Map I have created in wikipedia, showing the Norman Kingdom of Africa (that lasted only 25 years) between red points.
I am going to research -this month of July- what has happened in those 25 years:
First of all, let us remember that from the times of the berber Saint Augustine all north Africa was a christian country that has been -more or less, of course- fully romanised (mainly in the area that is now Eastern Algeria/Tunisia/Western Libya), until the arab invasion of the VIII century.
The long muslim domination of the north Africa region started with the bloody defeat of the christian berber queen Kahina and the deportation as slaves of nearly half a million christian berbers to be sold as slaves in the Damascus & middle-east markets (it was one of worst massacres in human history! they were forced to walk from southern Tunisia until Syria, while crossing desert areas and consequently dying by the many dozen of thousands before arriving to the markets).
Only in southern Tunisia and in the Nile delta survived some christian communities: in the year 1000 AD there were christians (speaking the romance language called "African Latin") in the coastal and southern areas of Tunisia, like in Gafsa - according to the arab Al-Idrisi.
Indeed amongst the Berbers of Ifriqiya, African Romance was linked to Christianity, a religion which survived until the 14th century in North Africa outside of Egypt (where it it is still existing with the Copts). Spoken Latin or Romance is attested in Gabès by Ibn Khordadbeh; in Béja, Biskra, Tlemcen, and Niffis by al-Bakri; and in Gafsa and Monastir by al-Idrisi, who observes that the people in Gafsa "are Berberised, and most of them speak the African Latin tongue." There is also a possible reference to spoken Latin or African Romance in the 11th century, when the Rustamid governor Abu Ubayda Abd al-Hamid al-Jannawni (who lived in the Nafusa Mountains of northwestern Libya) was said to have sworn his oath of office in Arabic, Berber and in an unspecified "town language", which might be interpreted as a Romance variety.

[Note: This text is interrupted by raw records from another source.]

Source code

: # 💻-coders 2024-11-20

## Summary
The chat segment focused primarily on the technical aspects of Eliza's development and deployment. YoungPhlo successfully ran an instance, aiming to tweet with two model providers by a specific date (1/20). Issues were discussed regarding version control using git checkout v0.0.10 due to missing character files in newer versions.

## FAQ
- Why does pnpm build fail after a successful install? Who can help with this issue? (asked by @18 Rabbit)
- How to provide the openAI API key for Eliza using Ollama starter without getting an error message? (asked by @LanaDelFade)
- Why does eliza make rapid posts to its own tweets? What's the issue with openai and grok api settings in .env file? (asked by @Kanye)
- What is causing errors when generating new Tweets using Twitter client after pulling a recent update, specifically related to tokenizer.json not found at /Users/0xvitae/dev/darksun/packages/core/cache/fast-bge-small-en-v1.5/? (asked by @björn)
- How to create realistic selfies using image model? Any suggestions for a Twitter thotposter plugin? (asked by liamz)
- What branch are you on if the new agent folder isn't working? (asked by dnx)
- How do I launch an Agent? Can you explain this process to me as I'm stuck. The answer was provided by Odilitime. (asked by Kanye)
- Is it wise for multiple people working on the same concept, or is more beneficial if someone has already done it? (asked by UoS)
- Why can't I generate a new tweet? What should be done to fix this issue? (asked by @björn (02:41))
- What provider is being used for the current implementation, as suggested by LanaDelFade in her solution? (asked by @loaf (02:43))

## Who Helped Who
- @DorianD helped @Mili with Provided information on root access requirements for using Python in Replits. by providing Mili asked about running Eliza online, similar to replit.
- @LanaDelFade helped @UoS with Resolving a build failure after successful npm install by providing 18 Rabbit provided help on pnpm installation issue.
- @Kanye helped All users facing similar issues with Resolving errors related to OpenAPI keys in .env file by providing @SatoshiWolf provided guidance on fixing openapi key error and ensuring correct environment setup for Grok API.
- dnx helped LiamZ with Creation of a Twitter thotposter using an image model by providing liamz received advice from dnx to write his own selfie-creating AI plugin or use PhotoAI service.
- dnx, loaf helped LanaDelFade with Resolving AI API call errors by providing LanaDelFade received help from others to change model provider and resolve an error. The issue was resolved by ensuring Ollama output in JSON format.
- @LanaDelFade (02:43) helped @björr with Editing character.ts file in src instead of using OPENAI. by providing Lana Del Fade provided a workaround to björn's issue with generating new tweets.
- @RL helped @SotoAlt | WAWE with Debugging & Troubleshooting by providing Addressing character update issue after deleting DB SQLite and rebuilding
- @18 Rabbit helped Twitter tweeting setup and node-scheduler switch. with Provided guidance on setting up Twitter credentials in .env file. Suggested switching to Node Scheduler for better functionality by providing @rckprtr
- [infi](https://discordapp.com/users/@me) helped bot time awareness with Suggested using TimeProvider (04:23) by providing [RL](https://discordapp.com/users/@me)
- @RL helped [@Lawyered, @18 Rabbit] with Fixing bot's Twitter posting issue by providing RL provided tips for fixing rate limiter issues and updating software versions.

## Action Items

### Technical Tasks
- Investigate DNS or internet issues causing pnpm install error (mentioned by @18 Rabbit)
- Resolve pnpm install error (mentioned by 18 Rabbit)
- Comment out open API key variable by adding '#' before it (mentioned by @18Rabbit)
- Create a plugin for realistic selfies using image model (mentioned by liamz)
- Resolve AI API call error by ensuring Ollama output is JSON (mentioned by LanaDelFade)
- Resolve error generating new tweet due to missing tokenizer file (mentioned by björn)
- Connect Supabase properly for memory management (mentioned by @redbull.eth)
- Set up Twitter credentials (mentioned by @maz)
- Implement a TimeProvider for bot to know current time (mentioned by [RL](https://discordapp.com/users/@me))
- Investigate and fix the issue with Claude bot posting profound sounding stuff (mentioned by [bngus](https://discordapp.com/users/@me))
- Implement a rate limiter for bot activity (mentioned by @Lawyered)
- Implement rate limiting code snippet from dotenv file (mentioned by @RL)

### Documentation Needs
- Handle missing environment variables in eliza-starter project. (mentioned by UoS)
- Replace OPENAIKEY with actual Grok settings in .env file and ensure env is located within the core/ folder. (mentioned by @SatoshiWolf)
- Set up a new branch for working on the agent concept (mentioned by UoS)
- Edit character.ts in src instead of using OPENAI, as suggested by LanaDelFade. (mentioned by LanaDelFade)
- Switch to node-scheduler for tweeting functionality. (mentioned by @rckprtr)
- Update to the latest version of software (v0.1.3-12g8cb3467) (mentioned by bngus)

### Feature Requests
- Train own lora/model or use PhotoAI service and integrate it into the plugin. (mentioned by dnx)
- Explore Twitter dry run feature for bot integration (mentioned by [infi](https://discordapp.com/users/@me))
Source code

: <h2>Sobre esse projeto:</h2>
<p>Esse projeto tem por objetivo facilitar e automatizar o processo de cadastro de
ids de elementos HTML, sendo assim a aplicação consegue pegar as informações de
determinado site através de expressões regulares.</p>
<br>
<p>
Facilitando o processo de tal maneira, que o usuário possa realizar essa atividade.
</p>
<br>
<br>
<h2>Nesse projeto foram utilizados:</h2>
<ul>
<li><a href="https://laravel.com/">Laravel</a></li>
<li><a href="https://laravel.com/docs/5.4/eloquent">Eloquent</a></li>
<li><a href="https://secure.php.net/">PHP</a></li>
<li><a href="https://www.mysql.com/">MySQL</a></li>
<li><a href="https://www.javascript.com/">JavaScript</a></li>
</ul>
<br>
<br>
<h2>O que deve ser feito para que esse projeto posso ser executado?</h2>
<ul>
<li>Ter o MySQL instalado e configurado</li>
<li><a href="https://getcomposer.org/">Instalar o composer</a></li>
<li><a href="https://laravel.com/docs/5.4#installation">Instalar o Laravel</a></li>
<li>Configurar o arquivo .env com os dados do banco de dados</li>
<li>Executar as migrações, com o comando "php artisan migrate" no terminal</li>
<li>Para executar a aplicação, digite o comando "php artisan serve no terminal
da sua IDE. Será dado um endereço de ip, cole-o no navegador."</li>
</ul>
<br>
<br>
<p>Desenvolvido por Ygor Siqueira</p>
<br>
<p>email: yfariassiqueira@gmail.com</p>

It is noteworthy to pinpoint that in their quest to conquer the Kingdom of Africa in the 12th century, the Normans were aided by the remaining Christian population of Tunisia, who some linguists - among them Vermondo Brugnatelli - argue had been speaking a Romance language for centuries since the end of the eastern roman empire rule of the region.
Indeed in 1135 AD the norman king Roger II made his first permanent conquest (if Pantelleria in 1123 is not counted African): the isle of Djerba. This little island, according to Arabic sources, "acknowledged no sultan" and was a den of pirates, was captured by Roger, who carried off many of its inhabitants. Sicilian Muslims participated in the conquest of Djerba, but it is unknown what happened to the ancient Jewish community on the island, which was still there (or re-established) in the early thirteenth century. Djerba gave Roger a base from which to exert more influence over Mahdia, which, unable to pay for its grain, was forced to become a protectorate of Sicily by 1142. Its foreign affairs fell to Roger, who forbade alliances with other Muslim states inimical to Sicily, and probably received its customs revenues in lieu of payment for the grain needed to feed it.
Roger II conquered all the coast of northern Africa from eastern Algeria to Tripolitana in Libya. But he died in 1154 AD and soon his kingdom started to be attacked by the Arabs, who reconquered it in a few years: in 1160 the capital Mahdia was lost by the Normans of southern Italy and the kingdom was "history" after only a quarter of a century.
Only the islands of Gabes and Kerkenna were reconquered for more than a century by the southern Italian kingdom of Sicily from 1284 to 1392 (while Libya's Tripoli was conquered for a few years from 1510 to 1551), as can be seen in the following map:
Here there are some excerpts from a very well written and detailed book:
Bridging Europe and Africa:Norman Sicily’s Other Kingdom, by Charles Dalli of the University of Malta.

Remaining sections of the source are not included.